SEX, 05/08/2016 - 00:39
ATUALIZADO EM 05/08/2016 - 07:05
Caso 1 – cenas de uma República
risonha e franca
O Ministro interino da Casa Civil,
Eliseu Padilha, é acusado de ter manobrado ilegalmente certificados de
filantropia para uma Universidade Privada em troca de bolsas para apaniguados e
contratos para suas empresas (http://migre.me/uz6NF).
Também é réu por jogadas com
precatórios envolvendo o DNER (Departamento Nacional de Estradas de Rodagem).
Como Ministro dos Transportes, valeu-se de um acordo extrajudicial para
repassar R$ 2,3 milhões a uma empresa gaúcha (http://migre.me/uz6Vv).
Foi condenado em R$ 300 mil por
manter um servidor fantasma (http://migre.me/uz6Sv).
Em 2011 foi indiciado pela Polícia
federal por formação de quadrilha na construção das barragens Jaguari e
Taquarengó (http://migre.me/uz711).
É feliz proprietário de um terreno
onde se instalou um parque eólico, Padilha recebe R$ 1,5 milhão por ano apenas
por estar na corrente do vento (http://migre.me/uz7t8), embora vozes
maliciosas sugerissem se tratar de propina da EDP.
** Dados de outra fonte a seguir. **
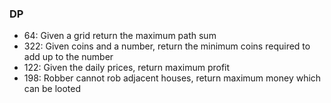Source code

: ### DP

* 64: Given a grid return the maximum path sum
* 322: Given coins and a number, return the minimum coins required to add up to the number
* 122: Given the daily prices, return maximum profit
* 198: Robber cannot rob adjacent houses, return maximum money which can be looted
Mas passou a controlar a Secom (Secretaria da
Comunicação) e a inundar sites e blogs da velha mídia com o controle
centralizado da publicidade de todas as estatais.
Com isso, transmudou—se. Eliseu
Padilha aparece nos jornais com aspecto grave, pontificando sobre reforma da
Previdência, reforma administrativa, diplomacia. Tem a última palavra para
liberar verbas milionárias para estados (http://migre.me/uz7vQ). Tornou-se o segundo
homem mais poderoso de um país continental, com mais de 200 milhões de
habitantes. E sob as vistas benevolentes dos mais intimoratos defensores da
moralidade pública que a República já conheceu: o Procurador Geral da República
Rodrigo Janot, a Força tarefa da Lava Jato, colunistas moralistas da velha
mídia.
Cena 2 – a destruição de direitos
sociais
Montou-se o seguinte pacto dos justos:
1. Em 2016 o orçamento
federal será utilizado para pagar a conta do impeachment. Houve aumento para as
emendas parlamentares, para as carreiras que mais contribuíram para a vitória.
Ao mesmo tempo, manteve-se no Banco Central a política de Selic a 14,15% com
apreciação cambial, propiciando enormes lucros para os especuladores que
apostaram na queda do dólar pós-golpe.
2. O enorme déficit
contratado para 2016 e 2017 será compensado pela lei de limitação de gastos
públicos. Se congelarão as despesas no menor nível da década (porque após dois
anos de recessão). Depois de aprovada a lei, só poderão ser corrigidas pela
inflação. Como os gastos com a Previdência continuarão aumentando, pelo
envelhecimento da população, haverá cada vez menos recursos para saúde,
educação, políticas assistenciais e todos os demais gastos públicos. E a conta
de juros continuará sem limitações.
3. A lambança fiscal deste
ano ajudará de algum modo na recuperação moderada da economia. A médio prazo, a
situação não será sustentável, a menos que se coloque o Exército nas ruas para
administrar a segurança.
4. A estratégia não é
eleitoralmente viável para 2018. Mesmo esperando alguma recuperação da economia
– que parece ter batido no fundo do poço.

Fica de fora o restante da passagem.